Descubra o que te faz cair da cama e te faz gostar até dos problemas. Talvez demore, mas vai acontecer.

relacionamentos genuínos

Nunca vi ninguém crescer sozinho. Crescer de evoluir, ir em frente.
É bom ter amigos para apoiar, para abrir os nossos olhos e fazer o caminho ser mais divertido.
A gente cresce na vida quando tem relacionamentos verdadeiros, genuínos e livres de interesse.

Nos negócios tudo funciona igual. Empresas não crescem sozinhas, não encontram novos mercados sozinhas.
Empresas são feitas de pessoas, que só serão capazes de levar uma marca adiante se tiverem bons e verdadeiros relacionamentos.
Mesmo que eles nasçam por meio de compra-venda, se as pessoas envolvidas forem sinceras e seu interesse for resolver o problema do outro - e não apoiar-se no outro para crescer - tem aí um broto de amizade.

CNPJs não conversam, não se relacionam. Apenas surgem e às vezes desaparecem. Pessoas mantém CNPJs vivos por meio de relacionamentos verdadeiros. Relacionamentos genuínos fazem a vida de uma marca ser longa e divertida. Como a nossa.

quarta-feira, 6 de dezembro de 2017

onde começa a corrupção?

Nós estávamos fazendo um evento grande, que já trabalhamos há anos. Eram diversas máquinas de pipoca e uma fila que reunia dezenas, talvez centenas de pessoas. Era tanta gente, que, como todo ano, a regra era: entregar um pacote de pipoca por pessoa por vez. Poderia repetir quantas vezes quisesse, desde que voltasse pra fila.

Como todo ano, sempre tem um drama de alguém que tem um amigo com o pé quebrado e tem que levar pra ele ou o filho que "SÓ COME PIPOCA, tu acredita?". A resposta da nossa equipe é sempre a mesma: um pacote por pessoa por vez.

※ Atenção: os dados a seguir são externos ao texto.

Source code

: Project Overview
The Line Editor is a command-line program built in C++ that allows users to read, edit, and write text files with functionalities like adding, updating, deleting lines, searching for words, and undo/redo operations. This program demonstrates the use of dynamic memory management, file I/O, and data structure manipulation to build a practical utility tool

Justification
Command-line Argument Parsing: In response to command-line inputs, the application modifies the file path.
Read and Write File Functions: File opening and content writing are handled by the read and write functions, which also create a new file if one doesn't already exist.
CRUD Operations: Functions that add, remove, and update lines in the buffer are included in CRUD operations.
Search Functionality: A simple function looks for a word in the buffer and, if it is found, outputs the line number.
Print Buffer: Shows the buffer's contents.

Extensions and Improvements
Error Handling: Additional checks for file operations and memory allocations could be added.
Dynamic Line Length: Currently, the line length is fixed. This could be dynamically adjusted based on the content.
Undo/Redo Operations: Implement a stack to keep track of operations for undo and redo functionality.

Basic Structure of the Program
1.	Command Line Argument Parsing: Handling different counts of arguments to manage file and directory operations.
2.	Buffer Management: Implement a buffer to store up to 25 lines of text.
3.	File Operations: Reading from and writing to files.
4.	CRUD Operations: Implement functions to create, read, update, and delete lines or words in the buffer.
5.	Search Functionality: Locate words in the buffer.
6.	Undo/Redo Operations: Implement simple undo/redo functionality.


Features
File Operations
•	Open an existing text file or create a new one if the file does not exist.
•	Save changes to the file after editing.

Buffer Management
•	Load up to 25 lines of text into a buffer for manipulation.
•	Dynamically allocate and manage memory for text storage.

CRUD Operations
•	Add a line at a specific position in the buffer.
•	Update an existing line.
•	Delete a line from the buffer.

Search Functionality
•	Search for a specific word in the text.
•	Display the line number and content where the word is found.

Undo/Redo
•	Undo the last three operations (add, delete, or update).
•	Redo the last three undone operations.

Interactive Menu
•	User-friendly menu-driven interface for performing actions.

Daí chegou um cara. Ele pediu cinco pacotes de pipoca "pro pessoal aí que ta trabalhando". Ele não usava uniforme do cliente. Nem nenhum uniforme de nenhuma empresa ou qualquer tipo de identificação. 
A resposta, você que está lendo já sabe, mas o cara não entendeu de jeito nenhum.
Ele retrucou com a seguinte frase, em tom de ameaça:
"Eu trabalho na empresa X, vocês atendem a gente, e não-vão-nos-dar-pipoca?" "Não."
Ele saiu com um pacote, o rabo entre as pernas e sem poder nenhum.

Sim, nós atendemos a empresa X. Nos eventos dela, funciona igual: um pacote por pessoa por vez.

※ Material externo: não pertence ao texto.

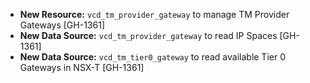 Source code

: * **New Resource:** `vcd_tm_provider_gateway` to manage TM Provider Gateways [GH-1361]
* **New Data Source:** `vcd_tm_provider_gateway` to read IP Spaces [GH-1361]
* **New Data Source:** `vcd_tm_tier0_gateway` to read available Tier 0 Gateways in NSX-T [GH-1361]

Mas a questão não é essa. O que me faz pensar é: quanto pequena é a capacidade de uma pessoa entender o que é uma regra? quanto difícil é entender o que é certo ou errado? Quanto poder uma pessoa acredita que tem sobre a outra e porque acredita que é possível conseguir tudo e qualquer coisa, graças a ele? 

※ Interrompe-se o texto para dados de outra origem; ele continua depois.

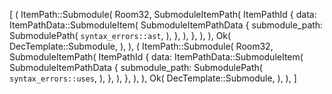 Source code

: [
    (
        ItemPath::Submodule(
            Room32,
            SubmoduleItemPath(
                ItemPathId {
                    data: ItemPathData::SubmoduleItem(
                        SubmoduleItemPathData {
                            submodule_path: SubmodulePath(
                                `syntax_errors::ast`,
                            ),
                        },
                    ),
                },
            ),
        ),
        Ok(
            DecTemplate::Submodule,
        ),
    ),
    (
        ItemPath::Submodule(
            Room32,
            SubmoduleItemPath(
                ItemPathId {
                    data: ItemPathData::SubmoduleItem(
                        SubmoduleItemPathData {
                            submodule_path: SubmodulePath(
                                `syntax_errors::uses`,
                            ),
                        },
                    ),
                },
            ),
        ),
        Ok(
            DecTemplate::Submodule,
        ),
    ),
]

Fomos ameaçados de perder uma conta por causa de QUATRO PACOTES DE PIPOCA. Eu super valorizo meu trabalho, minha marca e sei quanto boa é essa pipoca, mas sinceramente... que coisa bem miserável essa, hein?
Aí eu me pergunto: onde é que começa a corrupção? Será que está tão longe de nós? Ou será que ainda não percebemos o que está acontecendo?
Será que somos tão corrompíveis assim, a ponto de fazer ameaças em troca de algo tão pequeno?

Fica a pergunta e o desejo que não precisemos mais passar por isso. Nem nós, nem ninguém!

Em tempo: Sabemos que ele não ia levar as pipocas para a equipe da empresa X que estava trabalhando. Fomos conversar com eles, com a pessoa que nos contrata, inclusive, e ninguém sequer sabe quem é o cara. 

sexta-feira, 27 de outubro de 2017

o chapeiro

Outro dia fui com umas amigas numa hamburgueria e na saída uma delas cumprimentou o chapeiro. 
- puts! Esse cara foi meu colega de faculdade e agora tá trabalhando de chapeiro, ela disse.

Eu entendi a posição dela. A nossa expectativa é que a pessoa conclua o ensino superior e siga naquela área. É normal, 99,9% das pessoas esperam que isso aconteça. 
Só que às vezes, a pessoa não tem como seguir na área porque não tem oportunidade, porque o mercado tá ruim, porque paga pouco.
E pra viver com conforto, tem que trabalhar, receber, ganhar dinheiro.

O cara não aprendeu a ser chapeiro nas disciplinas da faculdade. Aprendeu na vida. Junto com muitas outras coisas muito importantes que não se aprende dentro de uma sala de aula.

Eu também não aprendi a fazer pipoca e algodão doce na faculdade. 
Aprendi na vida. Fazendo. E aos poucos descobri que aquilo era o que eu queria fazer.

Eu não sei se o chapeiro queria ser chapeiro. Se ele queria ou se precisava, se ganha bem ou se dá pra viver.
Talvez esse seja o trabalho que ele encontrou. Mas talvez esse seja o trabalho onde ele se encontrou.